该战略明确了各利益相关方的权利和责任。从国家、欧盟和国际3个层面，明确了各利益相关方在维护网络安全过程中的角色。在国家层面，要求各成员国制定相关计划，同时促进国家机构与私营企业之间的信息共享;在欧盟层面，鼓励NIS主管部门、执法部门和国防部门开展合作，并重点推动政府部门间的信息共享;在国际层面，强调要加强与伙伴国及欧洲理事会、欧安组织等国际组织的合作。根据安全事件性质和影响程度的不同，该战略对发生重大网络事件时的快速响应机制也做了相应界定。

确定优先战略任务及行动方案

为有效应对网络安全挑战，该战略确定了5大优先战略任务及实现这些目标的行动路径。

为有效应对网络安全挑战，该战略确定了5大优先战略任务及实现这些目标的行动路径，主要包括：

一是提升网络恢复能力。要求各成员国从几个方面开始积极行动：在政策方面，批准国家NIS战略和国家NIS合作计划;在体制方面，指定国家NIS主管机构，建立应急响应队伍(CERT);在体制方面，建立预防、检测、处置和响应的协调机制，完善信息共享机制;在安全意识方面，通过发布报告、组织专家研讨会、开展“欧洲网络安全月”活动等，提高公众网络安全意识;在教育培训方面，分别对普通学生、计算机专业学生和政府职员开展不同内容的培训。

二是强力打击网络犯罪。
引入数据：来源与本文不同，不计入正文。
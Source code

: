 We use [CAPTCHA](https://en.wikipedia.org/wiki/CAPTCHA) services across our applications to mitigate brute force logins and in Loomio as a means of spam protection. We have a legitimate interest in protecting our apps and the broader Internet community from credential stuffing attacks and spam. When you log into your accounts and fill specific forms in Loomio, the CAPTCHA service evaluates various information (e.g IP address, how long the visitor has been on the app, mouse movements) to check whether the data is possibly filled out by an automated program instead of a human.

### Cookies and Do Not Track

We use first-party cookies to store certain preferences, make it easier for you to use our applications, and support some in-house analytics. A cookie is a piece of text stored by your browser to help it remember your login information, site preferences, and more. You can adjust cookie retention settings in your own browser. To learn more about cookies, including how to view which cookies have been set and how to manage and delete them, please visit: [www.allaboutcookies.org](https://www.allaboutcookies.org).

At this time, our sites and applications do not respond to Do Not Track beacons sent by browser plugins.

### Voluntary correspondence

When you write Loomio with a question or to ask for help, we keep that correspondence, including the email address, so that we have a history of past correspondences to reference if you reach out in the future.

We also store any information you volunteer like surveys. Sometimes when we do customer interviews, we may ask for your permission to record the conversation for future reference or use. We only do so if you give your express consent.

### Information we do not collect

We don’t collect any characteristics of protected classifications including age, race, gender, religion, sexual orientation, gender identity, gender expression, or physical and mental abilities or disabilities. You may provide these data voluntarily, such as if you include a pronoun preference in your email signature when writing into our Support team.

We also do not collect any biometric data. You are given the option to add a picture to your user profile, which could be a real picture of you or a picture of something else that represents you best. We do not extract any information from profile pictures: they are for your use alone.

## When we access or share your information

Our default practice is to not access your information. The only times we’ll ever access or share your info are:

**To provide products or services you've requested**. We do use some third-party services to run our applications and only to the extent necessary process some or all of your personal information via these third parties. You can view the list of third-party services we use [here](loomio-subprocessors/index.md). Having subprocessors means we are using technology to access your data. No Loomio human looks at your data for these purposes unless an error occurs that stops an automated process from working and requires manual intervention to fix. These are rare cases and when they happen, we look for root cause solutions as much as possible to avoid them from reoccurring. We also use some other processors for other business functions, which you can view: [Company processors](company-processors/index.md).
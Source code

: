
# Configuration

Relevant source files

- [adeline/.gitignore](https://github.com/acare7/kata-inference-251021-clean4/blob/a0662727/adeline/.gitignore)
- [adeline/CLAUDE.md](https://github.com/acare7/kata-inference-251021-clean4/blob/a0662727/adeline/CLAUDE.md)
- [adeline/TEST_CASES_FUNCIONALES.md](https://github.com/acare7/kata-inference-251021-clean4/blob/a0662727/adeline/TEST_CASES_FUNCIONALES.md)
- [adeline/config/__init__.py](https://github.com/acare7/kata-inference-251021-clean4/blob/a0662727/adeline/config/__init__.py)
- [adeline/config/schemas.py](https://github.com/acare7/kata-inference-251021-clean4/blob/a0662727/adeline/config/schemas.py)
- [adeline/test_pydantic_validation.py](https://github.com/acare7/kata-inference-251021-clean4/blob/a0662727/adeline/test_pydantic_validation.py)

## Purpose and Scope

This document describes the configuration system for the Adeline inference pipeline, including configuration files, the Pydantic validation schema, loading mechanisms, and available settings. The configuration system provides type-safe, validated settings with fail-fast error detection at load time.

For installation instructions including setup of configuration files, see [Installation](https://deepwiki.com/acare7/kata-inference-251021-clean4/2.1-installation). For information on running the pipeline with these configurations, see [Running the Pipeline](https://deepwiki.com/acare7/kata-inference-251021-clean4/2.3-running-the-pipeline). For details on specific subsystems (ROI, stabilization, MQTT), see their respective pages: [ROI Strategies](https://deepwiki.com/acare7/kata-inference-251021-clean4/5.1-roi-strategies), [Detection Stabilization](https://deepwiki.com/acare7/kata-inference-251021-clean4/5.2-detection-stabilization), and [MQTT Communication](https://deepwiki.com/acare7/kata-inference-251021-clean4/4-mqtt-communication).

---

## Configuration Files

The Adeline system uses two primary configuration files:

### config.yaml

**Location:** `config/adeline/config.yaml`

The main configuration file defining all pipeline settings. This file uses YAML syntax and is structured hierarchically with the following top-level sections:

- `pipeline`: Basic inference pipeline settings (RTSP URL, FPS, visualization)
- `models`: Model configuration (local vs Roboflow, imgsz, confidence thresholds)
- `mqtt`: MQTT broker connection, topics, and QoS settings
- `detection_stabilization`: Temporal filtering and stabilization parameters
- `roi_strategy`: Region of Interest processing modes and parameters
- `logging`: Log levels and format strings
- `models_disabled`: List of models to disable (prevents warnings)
在法律方面，敦促尚未批准《布达佩斯公约》的成员国尽快批准和执行该公约，确保打击网络犯罪相关指令的迅速转化与执行。在体制方面，各成员国应建立国家网络犯罪应对机构，明确欧洲网络犯罪中心、欧洲刑警组织和欧洲司法组织各自的工作任务。在能力建设方面，通过欧盟资助项目如建立“网络犯罪示范中心”等方式，支持学界、政府和企业之间的合作，确定最佳实践和可行技术。

三是制定网络防御政策。为有效应对网络威胁，要求各成员国制定欧盟网络防御政策框架，从领导、组织、教育、训练、后勤等方面增强欧盟网络防御能力;促进民间和军方在最佳实践、应急响应、风险评估等方面的交流，企业为军方提供更多网络防御演习机会;与北约等合作伙伴进行对话，明确需要合作和避免重复工作的领域。
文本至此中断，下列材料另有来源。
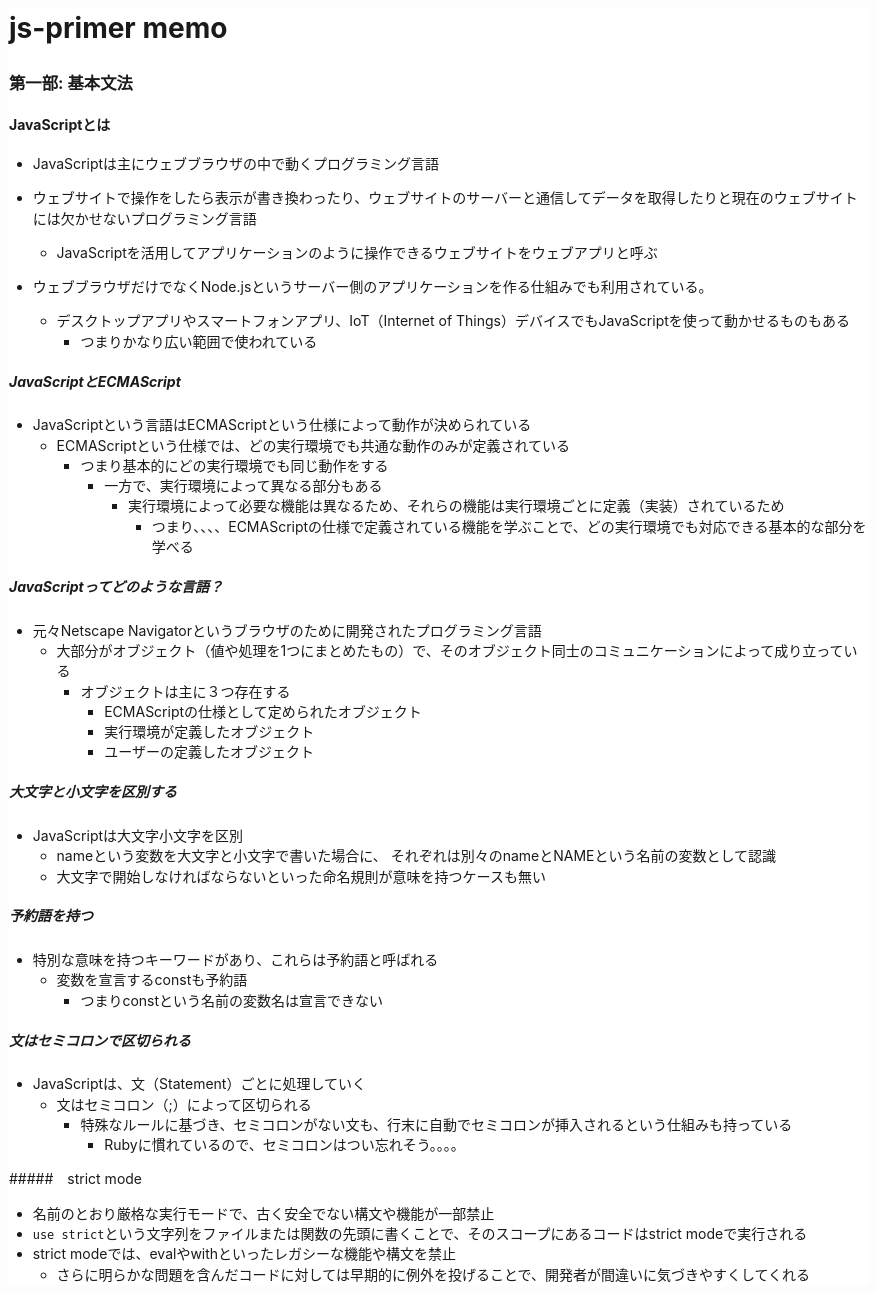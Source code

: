 # js-primer memo

### 第一部: 基本文法

#### JavaScriptとは

* JavaScriptは主にウェブブラウザの中で動くプログラミング言語
*  ウェブサイトで操作をしたら表示が書き換わったり、ウェブサイトのサーバーと通信してデータを取得したりと現在のウェブサイトには欠かせないプログラミング言語
     * JavaScriptを活用してアプリケーションのように操作できるウェブサイトをウェブアプリと呼ぶ

* ウェブブラウザだけでなくNode.jsというサーバー側のアプリケーションを作る仕組みでも利用されている。
    * デスクトップアプリやスマートフォンアプリ、IoT（Internet of Things）デバイスでもJavaScriptを使って動かせるものもある
        * つまりかなり広い範囲で使われている

##### JavaScriptとECMAScript

* JavaScriptという言語はECMAScriptという仕様によって動作が決められている
    *  ECMAScriptという仕様では、どの実行環境でも共通な動作のみが定義されている
        * つまり基本的にどの実行環境でも同じ動作をする
            * 一方で、実行環境によって異なる部分もある
                * 実行環境によって必要な機能は異なるため、それらの機能は実行環境ごとに定義（実装）されているため
                    * つまり、、、、ECMAScriptの仕様で定義されている機能を学ぶことで、どの実行環境でも対応できる基本的な部分を学べる

##### JavaScriptってどのような言語？

* 元々Netscape Navigatorというブラウザのために開発されたプログラミング言語
    * 大部分がオブジェクト（値や処理を1つにまとめたもの）で、そのオブジェクト同士のコミュニケーションによって成り立っている 
        * オブジェクトは主に３つ存在する
            * ECMAScriptの仕様として定められたオブジェクト
            * 実行環境が定義したオブジェクト
            * ユーザーの定義したオブジェクト

##### 大文字と小文字を区別する

* JavaScriptは大文字小文字を区別
    * nameという変数を大文字と小文字で書いた場合に、 それぞれは別々のnameとNAMEという名前の変数として認識
    * 大文字で開始しなければならないといった命名規則が意味を持つケースも無い

##### 予約語を持つ

* 特別な意味を持つキーワードがあり、これらは予約語と呼ばれる
     * 変数を宣言するconstも予約語
        * つまりconstという名前の変数名は宣言できない

##### 文はセミコロンで区切られる

* JavaScriptは、文（Statement）ごとに処理していく
    * 文はセミコロン（;）によって区切られる
        *  特殊なルールに基づき、セミコロンがない文も、行末に自動でセミコロンが挿入されるという仕組みも持っている
            * Rubyに慣れているので、セミコロンはつい忘れそう。。。。

#####　strict mode

* 名前のとおり厳格な実行モードで、古く安全でない構文や機能が一部禁止
* `use strict`という文字列をファイルまたは関数の先頭に書くことで、そのスコープにあるコードはstrict modeで実行される
* strict modeでは、evalやwithといったレガシーな機能や構文を禁止
    * さらに明らかな問題を含んだコードに対しては早期的に例外を投げることで、開発者が間違いに気づきやすくしてくれる
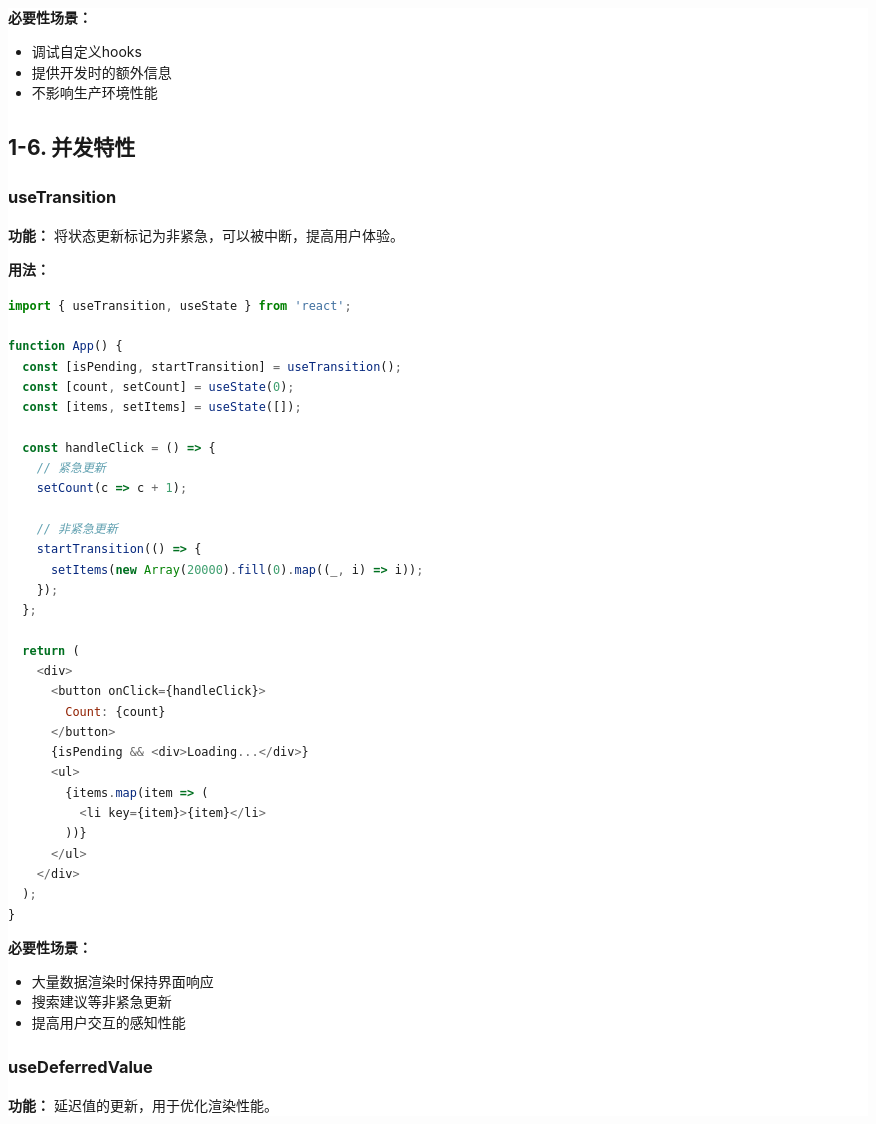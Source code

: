 **必要性场景：**
- 调试自定义hooks
- 提供开发时的额外信息
- 不影响生产环境性能

## 1-6. 并发特性

### useTransition
**功能：** 将状态更新标记为非紧急，可以被中断，提高用户体验。

**用法：**
```javascript
import { useTransition, useState } from 'react';

function App() {
  const [isPending, startTransition] = useTransition();
  const [count, setCount] = useState(0);
  const [items, setItems] = useState([]);

  const handleClick = () => {
    // 紧急更新
    setCount(c => c + 1);

    // 非紧急更新
    startTransition(() => {
      setItems(new Array(20000).fill(0).map((_, i) => i));
    });
  };

  return (
    <div>
      <button onClick={handleClick}>
        Count: {count}
      </button>
      {isPending && <div>Loading...</div>}
      <ul>
        {items.map(item => (
          <li key={item}>{item}</li>
        ))}
      </ul>
    </div>
  );
}
```

**必要性场景：**
- 大量数据渲染时保持界面响应
- 搜索建议等非紧急更新
- 提高用户交互的感知性能

### useDeferredValue
**功能：** 延迟值的更新，用于优化渲染性能。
四是发展行业技术资源。计划建立一个由各利益相关方共同参与的平台，确定供应链安全良好，为开发和采用安全的信息通信技术解决方案创造有利的市场条件。支持安全标准的制定，支持在云计算等领域使用欧盟范围内的自愿认证方案。加大研发投资和促进创新，落实“地平线2020研究和创新框架项目”。
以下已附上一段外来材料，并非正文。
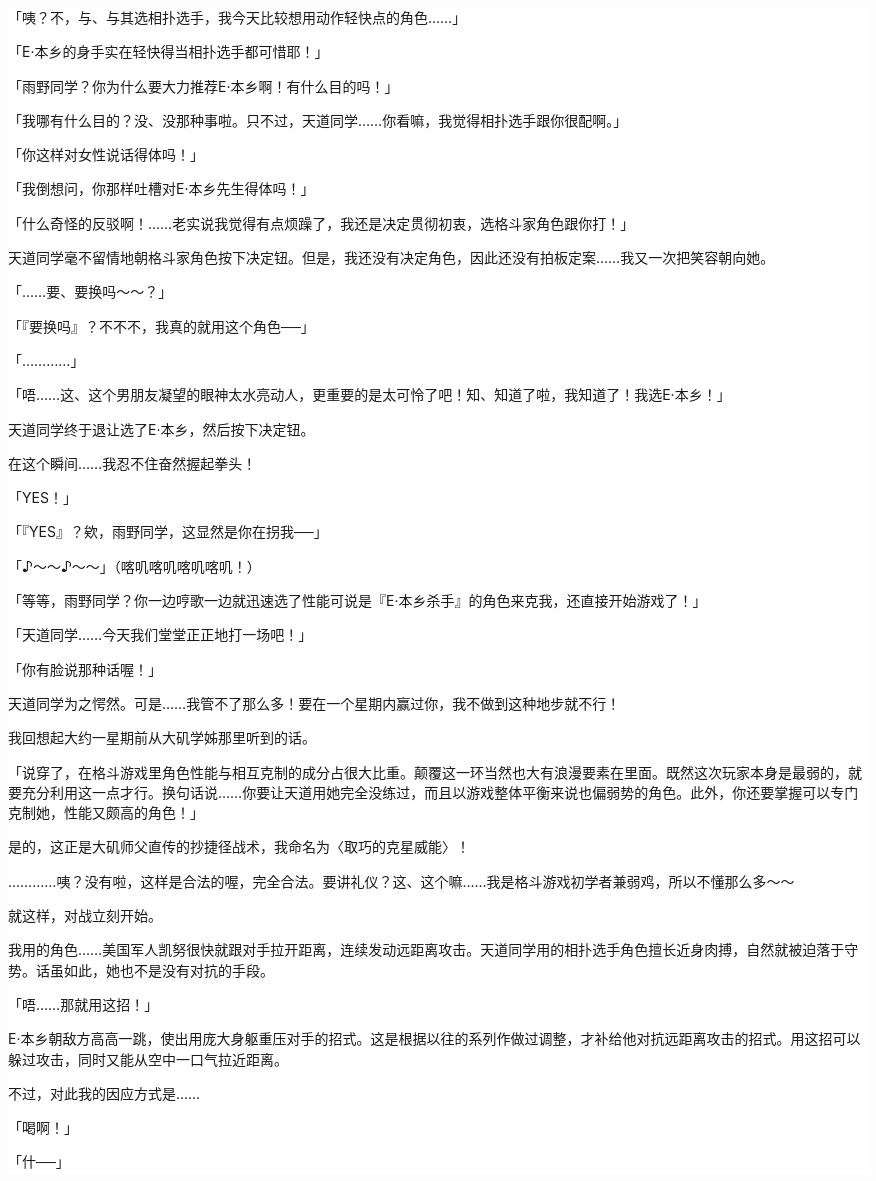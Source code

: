 「咦？不，与、与其选相扑选手，我今天比较想用动作轻快点的角色……」

「E‧本乡的身手实在轻快得当相扑选手都可惜耶！」

「雨野同学？你为什么要大力推荐E‧本乡啊！有什么目的吗！」

「我哪有什么目的？没、没那种事啦。只不过，天道同学……你看嘛，我觉得相扑选手跟你很配啊。」

「你这样对女性说话得体吗！」

「我倒想问，你那样吐槽对E‧本乡先生得体吗！」

「什么奇怪的反驳啊！……老实说我觉得有点烦躁了，我还是决定贯彻初衷，选格斗家角色跟你打！」

天道同学毫不留情地朝格斗家角色按下决定钮。但是，我还没有决定角色，因此还没有拍板定案……我又一次把笑容朝向她。

「……要、要换吗～～？」

「『要换吗』？不不不，我真的就用这个角色──」

「…………」

「唔……这、这个男朋友凝望的眼神太水亮动人，更重要的是太可怜了吧！知、知道了啦，我知道了！我选E‧本乡！」

天道同学终于退让选了E‧本乡，然后按下决定钮。

在这个瞬间……我忍不住奋然握起拳头！

「YES！」

「『YES』？欸，雨野同学，这显然是你在拐我──」

「♪～～♪～～」（喀叽喀叽喀叽喀叽！）

「等等，雨野同学？你一边哼歌一边就迅速选了性能可说是『E‧本乡杀手』的角色来克我，还直接开始游戏了！」

「天道同学……今天我们堂堂正正地打一场吧！」

「你有脸说那种话喔！」

天道同学为之愕然。可是……我管不了那么多！要在一个星期内赢过你，我不做到这种地步就不行！

我回想起大约一星期前从大矶学姊那里听到的话。

「说穿了，在格斗游戏里角色性能与相互克制的成分占很大比重。颠覆这一环当然也大有浪漫要素在里面。既然这次玩家本身是最弱的，就要充分利用这一点才行。换句话说……你要让天道用她完全没练过，而且以游戏整体平衡来说也偏弱势的角色。此外，你还要掌握可以专门克制她，性能又颇高的角色！」

是的，这正是大矶师父直传的抄捷径战术，我命名为〈取巧的克星威能〉！

…………咦？没有啦，这样是合法的喔，完全合法。要讲礼仪？这、这个嘛……我是格斗游戏初学者兼弱鸡，所以不懂那么多～～

就这样，对战立刻开始。

我用的角色……美国军人凯努很快就跟对手拉开距离，连续发动远距离攻击。天道同学用的相扑选手角色擅长近身肉搏，自然就被迫落于守势。话虽如此，她也不是没有对抗的手段。

「唔……那就用这招！」

E‧本乡朝敌方高高一跳，使出用庞大身躯重压对手的招式。这是根据以往的系列作做过调整，才补给他对抗远距离攻击的招式。用这招可以躲过攻击，同时又能从空中一口气拉近距离。

不过，对此我的因应方式是……

「喝啊！」

「什──」
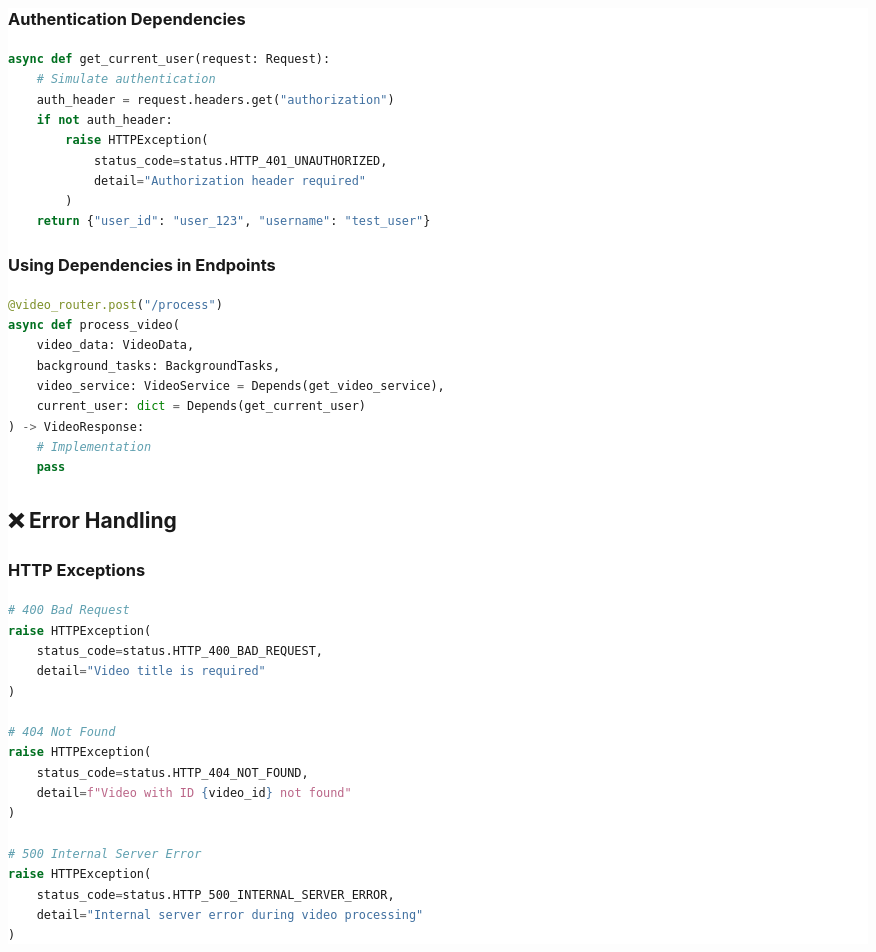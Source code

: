 ### Authentication Dependencies

```python
async def get_current_user(request: Request):
    # Simulate authentication
    auth_header = request.headers.get("authorization")
    if not auth_header:
        raise HTTPException(
            status_code=status.HTTP_401_UNAUTHORIZED,
            detail="Authorization header required"
        )
    return {"user_id": "user_123", "username": "test_user"}
```

### Using Dependencies in Endpoints

```python
@video_router.post("/process")
async def process_video(
    video_data: VideoData,
    background_tasks: BackgroundTasks,
    video_service: VideoService = Depends(get_video_service),
    current_user: dict = Depends(get_current_user)
) -> VideoResponse:
    # Implementation
    pass
```

## ❌ Error Handling

### HTTP Exceptions

```python
# 400 Bad Request
raise HTTPException(
    status_code=status.HTTP_400_BAD_REQUEST,
    detail="Video title is required"
)

# 404 Not Found
raise HTTPException(
    status_code=status.HTTP_404_NOT_FOUND,
    detail=f"Video with ID {video_id} not found"
)

# 500 Internal Server Error
raise HTTPException(
    status_code=status.HTTP_500_INTERNAL_SERVER_ERROR,
    detail="Internal server error during video processing"
)
```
五是推动双边多边合作。在双边层面，欧盟尤其强调在欧美网络安全和网络犯罪工作组的背景下，加强与美国合作的重要性;在多边层面，欧盟将寻求与欧洲理事会、经合组织、联合国、欧安组织、东盟等的合作。此外，欧盟还力推《布达佩斯公约》，并支持国际社会制定网络安全行为规范和制定信任措施。